Por Victor Faria
Por simples acaso, dois quase desconhecidos encontraram-se despencando juntos no alto do Estádio Cícero Pompeu de Toledo, no bairro do Morumbi.
– Oi – disse o primeiro, no alvoroçado início da queda. – Eu me chamo Doriva. E você?
– Alexandre – gritou o segundo, perfurando furiosamente o espaço.
E só para matar o tempo do mergulho, começaram a conversar.
– O que você faz aqui? – perguntou Alexandre.
– Estão me chutando – respondeu Doriva. – E você?
– Que coincidência! Eu também. Tenho a impressão de ser dessa vez definitivo, porque é uma segunda tentativa. Há tempos que vinham tentando. Mas tem sempre um amigo, um desconhecido e até um conselheiro que impede. Você afinal está de saída por quê?
– Por amor próprio – respondeu Doriva, sentindo o vento frio no rosto. – Eu, que amava tanto o jogo, o clube, fui trocado por um homem já acostumado ao time, à instituição. Infelizmente tenho só estes corriqueiros trinta dias…
– E não lhe parece insensato por em xeque sua carreira por algo tão efêmero como o amor próprio? – ponderou Alexandre, sentindo a zoada que o acompanhava até sua saída.
– Justamente. Trata-se de uma vingança da insensatez contra a lógica – gritou Doriva num tom quase triunfante. – Em geral é o mundo do futebol que destrói o amor próprio. Desta vez, decidi que o amor acertaria contas com o futebol!
– Poxa! – exclamou Alexandre – Você fez do amor próprio uma panaceia!
– Antes fosse – replicou Doriva, com um suspiro. – Duvidosa como é, a convicção desse amor me provocou dores horríveis. Nunca se sabe o que chamamos convicção é desamparo, solidão doentia ou desejo incontrolável de dominação. O que na verdade me seduz é que a convicção destrói certezas com a mesma incomparável transparência com o que o caos significante enfrenta a insignificância da ordem. Não, o amor próprio não é a solução para profissão. Mas é culminância. Cair por conta dele me trouxe paz.
– Ante o vertiginoso discurso, ambos tentaram sorrir contra a gravidade.
– E você, como se sente? – perguntou Doriva a Alexandre.
– Oh, agora me sinto plenamente satisfeito.
– Então almejava uma demissão?
– Bom – respondeu Alexandre – me assustou descobrir um fiasco primordial: que a administração tem razões que a própria razão desconhece. Daí, preferi mergulhar de vez no mistério. Da administração conheço demasiado horrores. Mas que mistério é esse em torno da administração de um clube é tão importante a ponto de merecer sua vida?

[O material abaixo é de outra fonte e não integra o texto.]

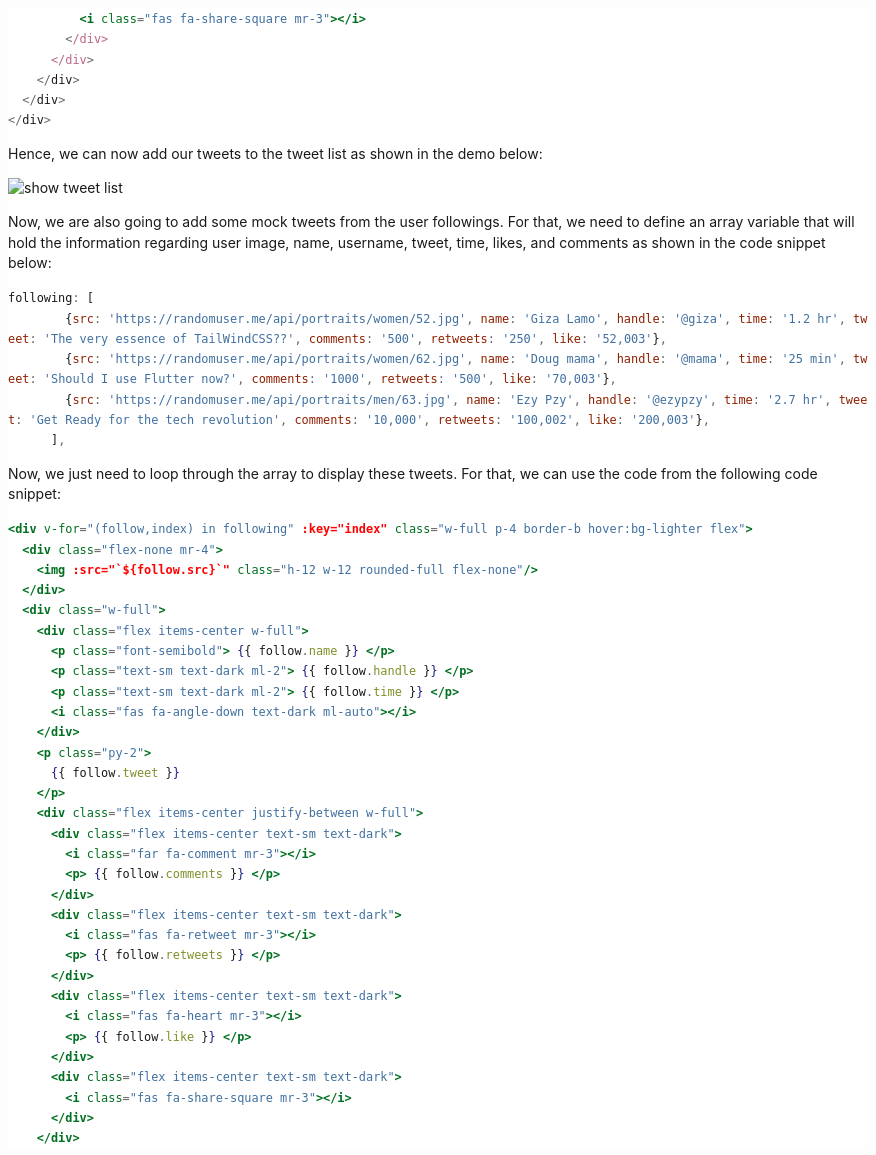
 ```jsx
          <i class="fas fa-share-square mr-3"></i>
        </div>
      </div>
    </div>
  </div>
</div>
```

Hence, we can now add our tweets to the tweet list as shown in the demo below:

![show tweet list](/engineering-education/show-tweet-list.gif)

Now, we are also going to add some mock tweets from the user followings. For that, we need to define an array variable that will hold the information regarding user image, name, username, tweet, time, likes, and comments as shown in the code snippet below:

```jsx
following: [
        {src: 'https://randomuser.me/api/portraits/women/52.jpg', name: 'Giza Lamo', handle: '@giza', time: '1.2 hr', tweet: 'The very essence of TailWindCSS??', comments: '500', retweets: '250', like: '52,003'},
        {src: 'https://randomuser.me/api/portraits/women/62.jpg', name: 'Doug mama', handle: '@mama', time: '25 min', tweet: 'Should I use Flutter now?', comments: '1000', retweets: '500', like: '70,003'},
        {src: 'https://randomuser.me/api/portraits/men/63.jpg', name: 'Ezy Pzy', handle: '@ezypzy', time: '2.7 hr', tweet: 'Get Ready for the tech revolution', comments: '10,000', retweets: '100,002', like: '200,003'},
      ],
```

Now, we just need to loop through the array to display these tweets. For that, we can use the code from the following code snippet:

```jsx
<div v-for="(follow,index) in following" :key="index" class="w-full p-4 border-b hover:bg-lighter flex">
  <div class="flex-none mr-4">
    <img :src="`${follow.src}`" class="h-12 w-12 rounded-full flex-none"/>
  </div>
  <div class="w-full">
    <div class="flex items-center w-full">
      <p class="font-semibold"> {{ follow.name }} </p>
      <p class="text-sm text-dark ml-2"> {{ follow.handle }} </p>
      <p class="text-sm text-dark ml-2"> {{ follow.time }} </p>
      <i class="fas fa-angle-down text-dark ml-auto"></i>
    </div>
    <p class="py-2">
      {{ follow.tweet }}
    </p>
    <div class="flex items-center justify-between w-full">
      <div class="flex items-center text-sm text-dark">
        <i class="far fa-comment mr-3"></i>
        <p> {{ follow.comments }} </p>
      </div>
      <div class="flex items-center text-sm text-dark">
        <i class="fas fa-retweet mr-3"></i>
        <p> {{ follow.retweets }} </p>
      </div>
      <div class="flex items-center text-sm text-dark">
        <i class="fas fa-heart mr-3"></i>
        <p> {{ follow.like }} </p>
      </div>
      <div class="flex items-center text-sm text-dark">
        <i class="fas fa-share-square mr-3"></i>
      </div>
    </div>
```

– Mas de saída você não desvendará o mistério! – protestou Doriva.
– Por isso mesmo. O fundamental no mistério é aguçar contradições, e não desvendar. Sair, por exemplo, é bom na medida em que me torna parte do enigma e, de certo modo, o agudiza. Tem a ver com fé, que gera energias para a vida. Ou para a história, quem sabe…
– Taí um negócio que perdi: a fé. Os presidentes para mim… – e Doriva engasgou.

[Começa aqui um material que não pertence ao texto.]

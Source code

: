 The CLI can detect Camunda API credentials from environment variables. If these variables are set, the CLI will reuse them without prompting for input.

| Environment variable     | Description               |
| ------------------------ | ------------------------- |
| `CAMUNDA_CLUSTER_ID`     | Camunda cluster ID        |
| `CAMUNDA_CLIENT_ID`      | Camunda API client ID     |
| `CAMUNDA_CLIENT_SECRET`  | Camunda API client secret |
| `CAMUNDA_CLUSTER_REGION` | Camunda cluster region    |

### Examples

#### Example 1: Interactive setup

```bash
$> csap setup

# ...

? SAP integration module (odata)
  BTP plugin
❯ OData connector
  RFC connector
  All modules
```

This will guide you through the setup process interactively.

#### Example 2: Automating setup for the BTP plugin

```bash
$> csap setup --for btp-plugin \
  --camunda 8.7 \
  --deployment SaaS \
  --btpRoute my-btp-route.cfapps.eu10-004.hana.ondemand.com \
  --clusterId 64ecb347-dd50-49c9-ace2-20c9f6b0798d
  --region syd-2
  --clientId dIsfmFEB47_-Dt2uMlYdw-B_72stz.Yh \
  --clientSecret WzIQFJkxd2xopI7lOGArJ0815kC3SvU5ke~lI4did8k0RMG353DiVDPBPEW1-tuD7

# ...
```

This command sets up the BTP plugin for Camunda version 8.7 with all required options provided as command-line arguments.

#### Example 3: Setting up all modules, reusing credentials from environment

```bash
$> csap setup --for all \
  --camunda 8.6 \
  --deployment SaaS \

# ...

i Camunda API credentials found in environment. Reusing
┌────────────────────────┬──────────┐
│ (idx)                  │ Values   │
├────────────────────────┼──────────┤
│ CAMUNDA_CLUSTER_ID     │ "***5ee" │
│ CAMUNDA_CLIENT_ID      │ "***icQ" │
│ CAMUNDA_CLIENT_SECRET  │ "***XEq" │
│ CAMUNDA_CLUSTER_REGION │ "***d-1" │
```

– Ora – revidou Alexandre vivamente. – A fé nada tem a ver com os presidentes, cujo cargo se reduziu a uma pobre estrela anã de energias tão concentradas que já nem sai do lugar. Eles desistiram de entender os homens, e viraram de maneira igual indagadores. A única fé possível é mergulhar neste abismo do mistério total.

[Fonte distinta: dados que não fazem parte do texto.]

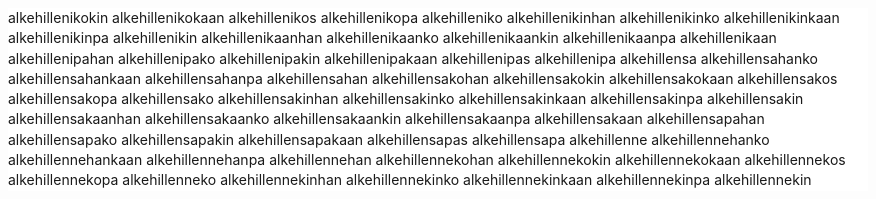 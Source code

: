 alkehillenikokin
alkehillenikokaan
alkehillenikos
alkehillenikopa
alkehilleniko
alkehillenikinhan
alkehillenikinko
alkehillenikinkaan
alkehillenikinpa
alkehillenikin
alkehillenikaanhan
alkehillenikaanko
alkehillenikaankin
alkehillenikaanpa
alkehillenikaan
alkehillenipahan
alkehillenipako
alkehillenipakin
alkehillenipakaan
alkehillenipas
alkehillenipa
alkehillensa
alkehillensahanko
alkehillensahankaan
alkehillensahanpa
alkehillensahan
alkehillensakohan
alkehillensakokin
alkehillensakokaan
alkehillensakos
alkehillensakopa
alkehillensako
alkehillensakinhan
alkehillensakinko
alkehillensakinkaan
alkehillensakinpa
alkehillensakin
alkehillensakaanhan
alkehillensakaanko
alkehillensakaankin
alkehillensakaanpa
alkehillensakaan
alkehillensapahan
alkehillensapako
alkehillensapakin
alkehillensapakaan
alkehillensapas
alkehillensapa
alkehillenne
alkehillennehanko
alkehillennehankaan
alkehillennehanpa
alkehillennehan
alkehillennekohan
alkehillennekokin
alkehillennekokaan
alkehillennekos
alkehillennekopa
alkehillenneko
alkehillennekinhan
alkehillennekinko
alkehillennekinkaan
alkehillennekinpa
alkehillennekin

– Mas para isso é preciso ao menos saber onde está o mistério – insistiu Doriva com os cabelos drapejando ao vento.
– Ué, o mistério está em mim, por exemplo, os motivos de minha saída coincidem com os argumentos de minha volta. Mas há mistério também em você: sua demissão por sua convicção é o mais impossível ato de fé. Graças a ela, você participa do mistério. Porque se apaixonou pela beira do abismo.
Doriva olhou com os olhos estatelados, ao compreender. E Alexandre, que já faiscava na semirrealidade da vertigem, gritou com todas as forças:
– Há sobretudo este mistério maior de estarmos, na mesma hora e local, suscitando ao mesmo gesto absurdo e despencando para a mesma certeza, por puro acaso. Além de cúmplices, a intensidade deste mergulho nos tornou visionários. Você não vê diante de si o desconhecido? É que já estamos perfurando a treva.
E como tudo de fato reluzia, Doriva também ergueu a voz:
– Sim, sim. É espantoso o brilho do absurdo.
Foi quando os dois corpos se estatelaram na Avenida Giovanni Gronchi.